§ **TASK DATA**:
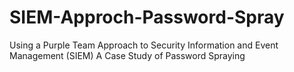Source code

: # SIEM-Approch-Password-Spray
Using a Purple Team Approach to Security Information and Event Management (SIEM)   A Case Study of Password Spraying
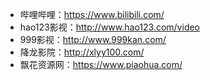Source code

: - 哔哩哔哩：https://www.bilibili.com/
- hao123影视：http://www.hao123.com/video
- 999影视：http://www.999kan.com/
- 降龙影院：http://xlyy100.com/
- 飘花资源网：https://www.piaohua.com/






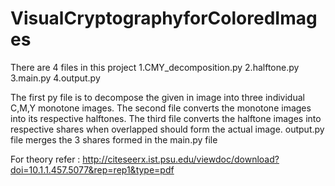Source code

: # VisualCryptographyforColoredImages
There are 4 files in this project
1.CMY_decomposition.py
2.halftone.py
3.main.py
4.output.py

The first py file is to decompose the given in image into three individual C,M,Y monotone images.
The second file converts the monotone images into its respective halftones.
The third file converts the halftone images into respective shares when overlapped should form the actual image.
output.py file merges the 3 shares formed in the main.py file

For theory refer : http://citeseerx.ist.psu.edu/viewdoc/download?doi=10.1.1.457.5077&rep=rep1&type=pdf
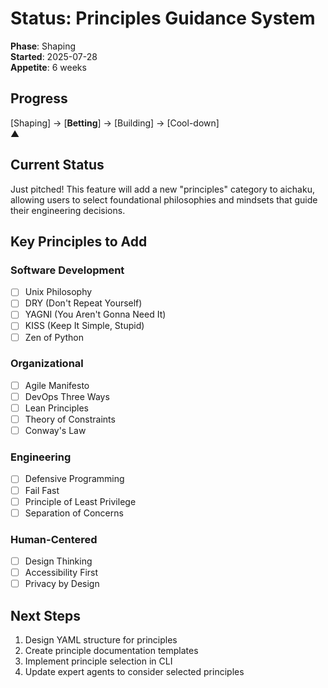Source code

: # Status: Principles Guidance System

**Phase**: Shaping\
**Started**: 2025-07-28\
**Appetite**: 6 weeks

## Progress

[Shaping] → [**Betting**] → [Building] → [Cool-down]\
▲

## Current Status

Just pitched! This feature will add a new "principles" category to aichaku, allowing users to select foundational
philosophies and mindsets that guide their engineering decisions.

## Key Principles to Add

### Software Development

- [ ] Unix Philosophy
- [ ] DRY (Don't Repeat Yourself)
- [ ] YAGNI (You Aren't Gonna Need It)
- [ ] KISS (Keep It Simple, Stupid)
- [ ] Zen of Python

### Organizational

- [ ] Agile Manifesto
- [ ] DevOps Three Ways
- [ ] Lean Principles
- [ ] Theory of Constraints
- [ ] Conway's Law

### Engineering

- [ ] Defensive Programming
- [ ] Fail Fast
- [ ] Principle of Least Privilege
- [ ] Separation of Concerns

### Human-Centered

- [ ] Design Thinking
- [ ] Accessibility First
- [ ] Privacy by Design

## Next Steps

1. Design YAML structure for principles
2. Create principle documentation templates
3. Implement principle selection in CLI
4. Update expert agents to consider selected principles
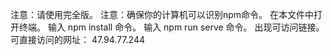 注意：请使用完全版。
注意：确保你的计算机可以识别npm命令。
在本文件中打开终端。
输入 npm install 命令。
输入 npm run serve 命令。
出现可访问链接。
可直接访问的网址： 47.94.77.244
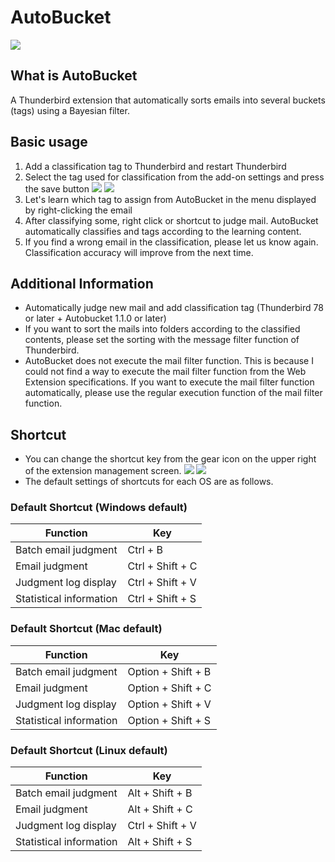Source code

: # AutoBucket

![](https://github.com/a-tak/auto-bucket/raw/master/docs/github-open-graph.png)

## What is AutoBucket

A Thunderbird extension that automatically sorts emails into several buckets (tags) using a Bayesian filter.

## Basic usage

1. Add a classification tag to Thunderbird and restart Thunderbird
2. Select the tag used for classification from the add-on settings and press the save button
[![](https://github.com/a-tak/auto-bucket/raw/master/docs/initial-setting1.jpg)](https://github.com/a-tak/auto-bucket/raw/master/docs/initial-setting1.jpg)
[![](https://github.com/a-tak/auto-bucket/raw/master/docs/initial-setting2.jpg)](https://github.com/a-tak/auto-bucket/raw/master/docs/initial-setting2.jpg)
3. Let's learn which tag to assign from AutoBucket in the menu displayed by right-clicking the email
4. After classifying some, right click or shortcut to judge mail. AutoBucket automatically classifies and tags according to the learning content.
5. If you find a wrong email in the classification, please let us know again. Classification accuracy will improve from the next time.

## Additional Information

* Automatically judge new mail and add classification tag (Thunderbird 78 or later + Autobucket 1.1.0 or later)
* If you want to sort the mails into folders according to the classified contents, please set the sorting with the message filter function of Thunderbird.
* AutoBucket does not execute the mail filter function. This is because I could not find a way to execute the mail filter function from the Web Extension specifications. If you want to execute the mail filter function automatically, please use the regular execution function of the mail filter function.

## Shortcut

* You can change the shortcut key from the gear icon on the upper right of the extension management screen.
[![](https://github.com/a-tak/auto-bucket/raw/master/docs/shortcut-setting1.jpg)](https://github.com/a-tak/auto-bucket/raw/master/docs/shortcut-setting1.jpg)
[![](https://github.com/a-tak/auto-bucket/raw/master/docs/shortcut-setting2.jpg)](https://github.com/a-tak/auto-bucket/raw/master/docs/shortcut-setting2.jpg)
* The default settings of shortcuts for each OS are as follows.

### Default Shortcut (Windows default)

| Function | Key |
|-----|------|
|Batch email judgment|Ctrl + B|
|Email judgment|Ctrl + Shift + C|
|Judgment log display|Ctrl + Shift + V|
|Statistical information|Ctrl + Shift + S|


### Default Shortcut (Mac default)

| Function | Key |
|-----|------|
|Batch email judgment|Option + Shift + B|
|Email judgment|Option + Shift + C|
|Judgment log display|Option + Shift + V|
|Statistical information|Option + Shift + S|

### Default Shortcut (Linux default)

| Function | Key |
|-----|------|
|Batch email judgment|Alt + Shift + B|
|Email judgment|Alt + Shift + C|
|Judgment log display|Ctrl + Shift + V|
|Statistical information|Alt + Shift + S|
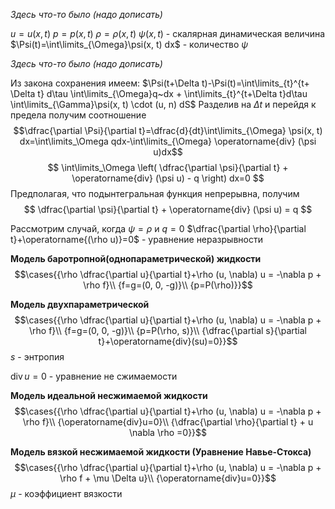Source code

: *Здесь что-то было (надо дописать)*


$u=u(x, t)$
$p=p(x, t)$
$\rho=\rho(x, t)$
$\psi(x, t)$ - скалярная динамическая величина
$\Psi(t)=\int\limits_{\Omega}\psi(x, t) dx$ - количество $\psi$ 

*Здесь что-то было (надо дописать)*

Из закона сохранения имеем: 
$\Psi(t+\Delta t)-\Psi(t)=\int\limits_{t}^{t+ \Delta t} d\tau \int\limits_{\Omega}q~dx + \int\limits_{t}^{t+\Delta t}d\tau \int\limits_{\Gamma}\psi(x, t) \cdot (u, n) dS$
Разделив на $\Delta t$ и перейдя к предела получим соотношение
$$\dfrac{\partial \Psi}{\partial t}=\dfrac{d}{dt}\int\limits_{\Omega} \psi(x, t) dx=\int\limits_\Omega qdx-\int\limits_{\Omega} \operatorname{div} (\psi u)dx$$
$$
\int\limits_\Omega \left( \dfrac{\partial \psi}{\partial t} + \operatorname{div} (\psi u) - q \right) dx=0
$$
Предполагая, что подынтегральная функция непрерывна, получим
$$
\dfrac{\partial \psi}{\partial t} + \operatorname{div} (\psi u) = q
$$

Рассмотрим случай, когда $\psi=\rho$ и $q=0$
$\dfrac{\partial \rho}{\partial t}+\operatorname{(\rho u)}=0$ - уравнение неразрывности

**Модель баротропной(однопараметрической) жидкости**
$$\cases{{\rho \dfrac{\partial u}{\partial t}+\rho (u, \nabla) u = -\nabla p + \rho f}\\ {f=g=(0, 0, -g)}\\ {p=P(\rho)}}$$

**Модель двухпараметрической**
$$\cases{{\rho \dfrac{\partial u}{\partial t}+\rho (u, \nabla) u = -\nabla p + \rho f}\\ {f=g=(0, 0, -g)}\\ {p=P(\rho, s)}\\ {\dfrac{\partial s}{\partial t}+\operatorname{div}(su)=0}}$$
$s$ - энтропия


$\operatorname{div}u=0$ - уравнение не сжимаемости

**Модель идеальной несжимаемой жидкости**
$$\cases{{\rho \dfrac{\partial u}{\partial t}+\rho (u, \nabla) u = -\nabla p + \rho f}\\ {\operatorname{div}u=0}\\ {\dfrac{\partial \rho}{\partial t} + u \nabla \rho =0}}$$

**Модель вязкой несжимаемой жидкости (Уравнение Навье-Стокса)**
$$\cases{{\rho \dfrac{\partial u}{\partial t}+\rho (u, \nabla) u = -\nabla p + \rho f + \mu \Delta u}\\ {\operatorname{div}u=0}}$$
$\mu$ - коэффициент вязкости



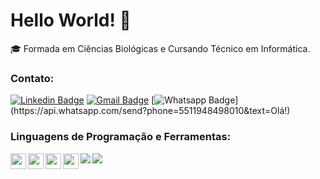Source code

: # Hello World! 👋

:mortar_board: Formada em Ciências Biológicas e Cursando Técnico em Informática.


### Contato:

[![Linkedin Badge](https://img.shields.io/badge/-Tamires%20Patrocinio-blue?style=flat-square&logo=Linkedin&logoColor=white&link=https://www.linkedin.com/in/tamires-patrocinio/)](https://www.linkedin.com/in/tamires-patrocinio/)
[![Gmail Badge](https://img.shields.io/badge/-Tamires%20Patrocinio-c14438?style=flat-square&logo=Gmail&logoColor=white&link=mailto:tamirespatrocinioo@gmail.com)](mailto:tamirespatrocinioo@gmail.com)
[![Whatsapp Badge](https://img.shields.io/badge/-Whatsapp-4CA143?style=flat-square&labelColor=4CA143&logo=whatsapp&logoColor=white&link=https://api.whatsapp.com/send?phone=5511948498010&text=Olá!)](https://api.whatsapp.com/send?phone=5511948498010&text=Olá!)


### Linguagens de Programação e Ferramentas:

<img align="left" src="https://user-images.githubusercontent.com/39461509/90299491-a2f4ae00-de6c-11ea-81a1-d1fbe537b539.png" width="25" />
<img align="left" src="https://user-images.githubusercontent.com/39461509/90299489-a25c1780-de6c-11ea-8285-4f51428783b0.png" width="25" />
<img align="left" src="https://user-images.githubusercontent.com/39461509/90299490-a2f4ae00-de6c-11ea-998a-f695fee11af3.png" width="25" />
<img align="left" src="https://user-images.githubusercontent.com/39461509/90299494-a425db00-de6c-11ea-9962-af493e5280d6.png" width="25" />



<a href= "https://github.com/tamirespatrocinio/github-readme-stats">
  <img align = "left" src="https://github-readme-stats.vercel.app/api?username=tamirespatrocinio&show_icons=true&theme=radical" />
</a>


<a href= "https://visitor-badge.laobi.icu/badge?page_id=tamirespatrocinio">
  <img align = "left" src="https://visitor-badge.laobi.icu/badge?page_id=tamirespatrocinio"/>
 </a>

§ **TASK ITEM**: Starting at the line that contains "judgment|Option + Shift + B|" and ending at the line that contains "Из закона сохранения", transcribe the material above exactly, excluding pictures.

§ **SOLVED PROBLEM**:
|Batch email judgment|Option + Shift + B|
|Email judgment|Option + Shift + C|
|Judgment log display|Option + Shift + V|
|Statistical information|Option + Shift + S|

### Default Shortcut (Linux default)

| Function | Key |
|-----|------|
|Batch email judgment|Alt + Shift + B|
|Email judgment|Alt + Shift + C|
|Judgment log display|Ctrl + Shift + V|
|Statistical information|Alt + Shift + S|
Source code

: *Здесь что-то было (надо дописать)*


$u=u(x, t)$
$p=p(x, t)$
$\rho=\rho(x, t)$
$\psi(x, t)$ - скалярная динамическая величина
$\Psi(t)=\int\limits_{\Omega}\psi(x, t) dx$ - количество $\psi$ 

*Здесь что-то было (надо дописать)*

Из закона сохранения имеем: 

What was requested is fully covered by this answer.